### WHAT TO DO:
Copy each line of the data beneath in which the word "href" appears.

### GIVEN RECORDS:

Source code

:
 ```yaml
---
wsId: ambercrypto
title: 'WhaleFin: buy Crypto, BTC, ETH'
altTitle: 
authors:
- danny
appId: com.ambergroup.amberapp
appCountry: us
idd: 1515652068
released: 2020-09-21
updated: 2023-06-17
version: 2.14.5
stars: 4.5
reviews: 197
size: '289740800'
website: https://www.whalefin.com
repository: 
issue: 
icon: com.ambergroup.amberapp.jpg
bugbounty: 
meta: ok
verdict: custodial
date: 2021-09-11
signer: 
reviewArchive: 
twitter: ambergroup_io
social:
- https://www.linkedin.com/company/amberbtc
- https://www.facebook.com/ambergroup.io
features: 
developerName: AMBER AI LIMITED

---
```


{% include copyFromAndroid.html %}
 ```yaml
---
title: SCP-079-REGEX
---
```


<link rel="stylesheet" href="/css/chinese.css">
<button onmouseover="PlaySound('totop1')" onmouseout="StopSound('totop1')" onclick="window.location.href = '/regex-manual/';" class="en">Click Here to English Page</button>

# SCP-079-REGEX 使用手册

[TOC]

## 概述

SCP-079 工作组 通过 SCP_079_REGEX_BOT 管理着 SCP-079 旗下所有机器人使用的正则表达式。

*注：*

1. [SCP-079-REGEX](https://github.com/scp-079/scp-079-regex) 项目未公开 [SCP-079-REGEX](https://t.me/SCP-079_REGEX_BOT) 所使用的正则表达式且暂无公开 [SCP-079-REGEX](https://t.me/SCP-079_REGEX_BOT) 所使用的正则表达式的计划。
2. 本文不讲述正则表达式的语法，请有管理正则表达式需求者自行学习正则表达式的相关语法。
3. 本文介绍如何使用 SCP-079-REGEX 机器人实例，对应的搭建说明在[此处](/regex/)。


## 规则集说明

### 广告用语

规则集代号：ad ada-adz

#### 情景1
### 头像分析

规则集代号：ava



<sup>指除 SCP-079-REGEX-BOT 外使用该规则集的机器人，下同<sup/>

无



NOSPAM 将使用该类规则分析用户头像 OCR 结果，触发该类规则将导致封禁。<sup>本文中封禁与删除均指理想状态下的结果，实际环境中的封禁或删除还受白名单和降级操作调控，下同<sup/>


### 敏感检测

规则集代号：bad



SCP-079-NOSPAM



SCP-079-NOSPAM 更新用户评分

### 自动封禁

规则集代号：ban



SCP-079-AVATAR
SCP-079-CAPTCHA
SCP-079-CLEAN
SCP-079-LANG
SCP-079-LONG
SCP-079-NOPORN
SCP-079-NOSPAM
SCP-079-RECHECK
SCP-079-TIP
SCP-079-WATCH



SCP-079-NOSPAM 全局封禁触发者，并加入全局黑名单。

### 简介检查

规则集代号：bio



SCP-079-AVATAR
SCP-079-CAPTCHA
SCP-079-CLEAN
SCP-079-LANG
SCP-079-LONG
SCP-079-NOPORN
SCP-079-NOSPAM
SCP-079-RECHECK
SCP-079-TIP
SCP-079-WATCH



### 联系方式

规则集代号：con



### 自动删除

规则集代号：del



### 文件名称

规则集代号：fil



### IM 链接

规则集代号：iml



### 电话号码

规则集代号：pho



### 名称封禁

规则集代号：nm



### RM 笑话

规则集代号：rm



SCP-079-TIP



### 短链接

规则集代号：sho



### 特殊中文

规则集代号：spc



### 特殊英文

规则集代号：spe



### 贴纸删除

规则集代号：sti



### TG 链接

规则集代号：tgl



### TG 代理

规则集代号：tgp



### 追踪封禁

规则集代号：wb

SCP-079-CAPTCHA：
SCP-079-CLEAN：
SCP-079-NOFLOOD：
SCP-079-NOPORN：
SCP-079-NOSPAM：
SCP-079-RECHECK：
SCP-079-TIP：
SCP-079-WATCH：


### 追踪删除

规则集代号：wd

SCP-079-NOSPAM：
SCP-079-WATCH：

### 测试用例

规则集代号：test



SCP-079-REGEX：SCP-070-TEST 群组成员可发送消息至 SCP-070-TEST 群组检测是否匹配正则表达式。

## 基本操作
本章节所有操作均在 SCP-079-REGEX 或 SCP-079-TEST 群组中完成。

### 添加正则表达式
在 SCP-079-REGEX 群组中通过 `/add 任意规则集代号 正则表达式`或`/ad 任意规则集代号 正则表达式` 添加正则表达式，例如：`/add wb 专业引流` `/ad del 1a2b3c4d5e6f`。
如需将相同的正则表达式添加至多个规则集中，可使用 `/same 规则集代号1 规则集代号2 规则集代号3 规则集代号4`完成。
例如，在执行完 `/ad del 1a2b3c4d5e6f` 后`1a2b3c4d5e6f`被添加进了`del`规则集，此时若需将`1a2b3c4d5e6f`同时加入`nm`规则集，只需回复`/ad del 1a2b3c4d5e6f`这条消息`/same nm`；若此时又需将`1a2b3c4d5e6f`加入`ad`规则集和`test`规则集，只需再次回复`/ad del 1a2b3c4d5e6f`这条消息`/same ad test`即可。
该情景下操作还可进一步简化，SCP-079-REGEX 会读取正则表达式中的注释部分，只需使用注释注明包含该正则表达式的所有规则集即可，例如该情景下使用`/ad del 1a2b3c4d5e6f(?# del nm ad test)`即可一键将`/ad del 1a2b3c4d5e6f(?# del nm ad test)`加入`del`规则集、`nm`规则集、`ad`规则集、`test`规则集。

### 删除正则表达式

---

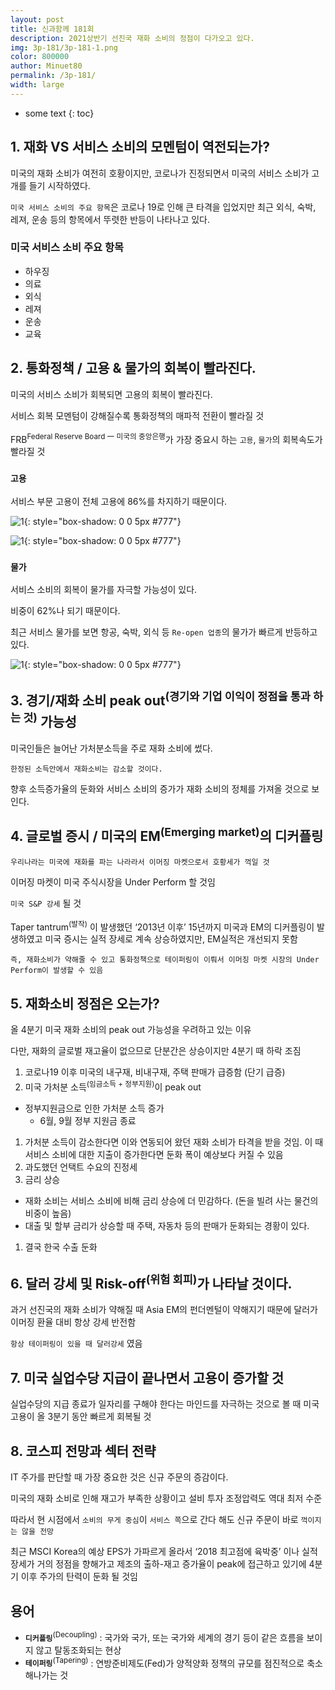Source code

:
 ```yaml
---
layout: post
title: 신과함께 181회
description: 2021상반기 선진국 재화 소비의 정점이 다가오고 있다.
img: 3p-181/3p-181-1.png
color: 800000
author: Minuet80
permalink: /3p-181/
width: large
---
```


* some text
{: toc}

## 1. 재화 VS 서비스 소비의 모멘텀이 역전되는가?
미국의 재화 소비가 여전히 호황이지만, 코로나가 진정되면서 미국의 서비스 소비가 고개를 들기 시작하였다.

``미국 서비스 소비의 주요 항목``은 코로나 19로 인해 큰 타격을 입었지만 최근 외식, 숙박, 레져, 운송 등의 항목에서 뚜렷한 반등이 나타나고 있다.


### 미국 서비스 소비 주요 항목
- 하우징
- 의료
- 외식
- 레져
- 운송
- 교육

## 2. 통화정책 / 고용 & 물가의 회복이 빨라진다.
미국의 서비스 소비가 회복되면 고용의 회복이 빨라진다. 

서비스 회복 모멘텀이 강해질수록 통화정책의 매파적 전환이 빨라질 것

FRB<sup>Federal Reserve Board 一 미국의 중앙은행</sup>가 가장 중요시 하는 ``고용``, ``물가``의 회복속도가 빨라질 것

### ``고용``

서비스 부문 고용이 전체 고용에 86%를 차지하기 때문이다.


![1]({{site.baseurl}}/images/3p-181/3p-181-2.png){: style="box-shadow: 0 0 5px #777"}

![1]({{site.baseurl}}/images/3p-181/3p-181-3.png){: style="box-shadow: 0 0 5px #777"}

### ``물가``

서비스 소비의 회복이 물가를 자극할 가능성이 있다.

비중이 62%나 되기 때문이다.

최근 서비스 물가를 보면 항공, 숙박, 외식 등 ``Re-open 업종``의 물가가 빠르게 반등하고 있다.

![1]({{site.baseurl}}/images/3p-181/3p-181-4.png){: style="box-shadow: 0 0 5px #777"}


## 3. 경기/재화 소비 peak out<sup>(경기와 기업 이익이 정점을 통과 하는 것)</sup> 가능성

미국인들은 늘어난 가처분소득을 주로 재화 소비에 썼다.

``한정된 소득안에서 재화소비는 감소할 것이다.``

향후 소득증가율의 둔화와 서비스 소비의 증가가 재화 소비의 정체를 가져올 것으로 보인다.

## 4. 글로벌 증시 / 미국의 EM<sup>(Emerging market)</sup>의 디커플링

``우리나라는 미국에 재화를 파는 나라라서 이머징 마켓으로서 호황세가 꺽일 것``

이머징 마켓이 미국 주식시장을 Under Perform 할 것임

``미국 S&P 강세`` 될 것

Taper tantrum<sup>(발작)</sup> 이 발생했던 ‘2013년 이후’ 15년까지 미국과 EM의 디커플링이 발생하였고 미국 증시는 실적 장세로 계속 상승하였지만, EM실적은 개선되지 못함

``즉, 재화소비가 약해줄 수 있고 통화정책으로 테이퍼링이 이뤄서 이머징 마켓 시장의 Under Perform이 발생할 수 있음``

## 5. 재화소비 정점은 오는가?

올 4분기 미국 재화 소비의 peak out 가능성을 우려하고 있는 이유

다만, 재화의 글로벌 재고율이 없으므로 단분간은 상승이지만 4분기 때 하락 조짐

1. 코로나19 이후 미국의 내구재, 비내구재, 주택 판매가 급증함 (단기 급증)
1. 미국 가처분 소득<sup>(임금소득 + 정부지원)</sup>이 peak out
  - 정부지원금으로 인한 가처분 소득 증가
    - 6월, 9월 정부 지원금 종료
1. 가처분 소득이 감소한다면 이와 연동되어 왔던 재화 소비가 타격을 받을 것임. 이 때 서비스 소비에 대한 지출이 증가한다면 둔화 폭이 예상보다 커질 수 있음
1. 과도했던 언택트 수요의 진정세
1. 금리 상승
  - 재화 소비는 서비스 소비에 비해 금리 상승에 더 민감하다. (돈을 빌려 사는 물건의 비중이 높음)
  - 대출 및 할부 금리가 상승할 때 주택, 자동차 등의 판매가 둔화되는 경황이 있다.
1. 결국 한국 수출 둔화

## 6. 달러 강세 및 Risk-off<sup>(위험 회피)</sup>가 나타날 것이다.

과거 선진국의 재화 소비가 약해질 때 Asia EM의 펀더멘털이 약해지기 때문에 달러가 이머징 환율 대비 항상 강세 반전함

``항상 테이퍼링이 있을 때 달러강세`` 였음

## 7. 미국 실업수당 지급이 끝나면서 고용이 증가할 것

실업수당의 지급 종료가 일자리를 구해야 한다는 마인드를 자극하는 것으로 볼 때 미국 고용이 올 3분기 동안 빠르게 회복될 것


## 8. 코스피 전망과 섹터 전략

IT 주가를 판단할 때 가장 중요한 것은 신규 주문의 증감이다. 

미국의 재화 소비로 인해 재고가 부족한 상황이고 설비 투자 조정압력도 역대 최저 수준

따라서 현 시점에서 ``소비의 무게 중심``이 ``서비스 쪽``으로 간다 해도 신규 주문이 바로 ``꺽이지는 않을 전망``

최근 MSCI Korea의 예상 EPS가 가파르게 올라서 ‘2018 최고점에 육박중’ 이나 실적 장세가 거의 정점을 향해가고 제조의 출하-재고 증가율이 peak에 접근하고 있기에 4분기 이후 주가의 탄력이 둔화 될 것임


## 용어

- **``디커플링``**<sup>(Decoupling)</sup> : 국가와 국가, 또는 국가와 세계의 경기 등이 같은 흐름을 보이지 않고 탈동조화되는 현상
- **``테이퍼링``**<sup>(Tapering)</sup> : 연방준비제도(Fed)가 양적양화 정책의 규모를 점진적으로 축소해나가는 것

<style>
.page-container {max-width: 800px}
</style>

--

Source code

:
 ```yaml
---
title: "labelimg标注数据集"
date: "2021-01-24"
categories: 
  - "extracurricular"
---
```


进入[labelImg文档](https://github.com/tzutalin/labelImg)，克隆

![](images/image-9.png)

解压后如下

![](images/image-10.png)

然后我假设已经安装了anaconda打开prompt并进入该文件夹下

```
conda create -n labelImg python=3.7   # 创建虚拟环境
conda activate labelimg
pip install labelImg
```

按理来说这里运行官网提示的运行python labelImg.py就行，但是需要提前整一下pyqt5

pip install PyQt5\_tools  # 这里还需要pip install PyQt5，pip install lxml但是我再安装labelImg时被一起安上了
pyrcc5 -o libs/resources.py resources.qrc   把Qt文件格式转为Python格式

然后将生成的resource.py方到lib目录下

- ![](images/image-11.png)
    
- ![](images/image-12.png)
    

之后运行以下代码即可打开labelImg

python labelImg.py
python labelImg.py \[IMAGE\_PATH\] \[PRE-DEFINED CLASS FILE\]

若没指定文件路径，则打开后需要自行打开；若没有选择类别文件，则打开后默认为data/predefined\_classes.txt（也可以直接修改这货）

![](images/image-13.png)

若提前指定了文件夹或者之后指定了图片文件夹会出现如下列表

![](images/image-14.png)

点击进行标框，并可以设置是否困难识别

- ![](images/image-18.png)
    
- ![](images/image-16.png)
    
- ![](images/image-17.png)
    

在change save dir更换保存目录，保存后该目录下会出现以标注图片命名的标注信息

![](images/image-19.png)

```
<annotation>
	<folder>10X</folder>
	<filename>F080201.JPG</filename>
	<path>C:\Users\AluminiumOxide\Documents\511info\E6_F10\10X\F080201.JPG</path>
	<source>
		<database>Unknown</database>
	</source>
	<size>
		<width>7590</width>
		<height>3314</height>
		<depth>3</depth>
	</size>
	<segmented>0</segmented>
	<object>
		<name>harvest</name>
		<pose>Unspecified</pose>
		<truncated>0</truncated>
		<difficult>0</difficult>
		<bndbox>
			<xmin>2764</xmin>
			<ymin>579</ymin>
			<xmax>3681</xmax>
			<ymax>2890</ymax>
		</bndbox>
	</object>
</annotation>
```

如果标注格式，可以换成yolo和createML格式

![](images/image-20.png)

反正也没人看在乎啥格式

### OUTPUT OF THE EXERCISE:
<link rel="stylesheet" href="/css/chinese.css">
<button onmouseover="PlaySound('totop1')" onmouseout="StopSound('totop1')" onclick="window.location.href = '/regex-manual/';" class="en">Click Here to English Page</button>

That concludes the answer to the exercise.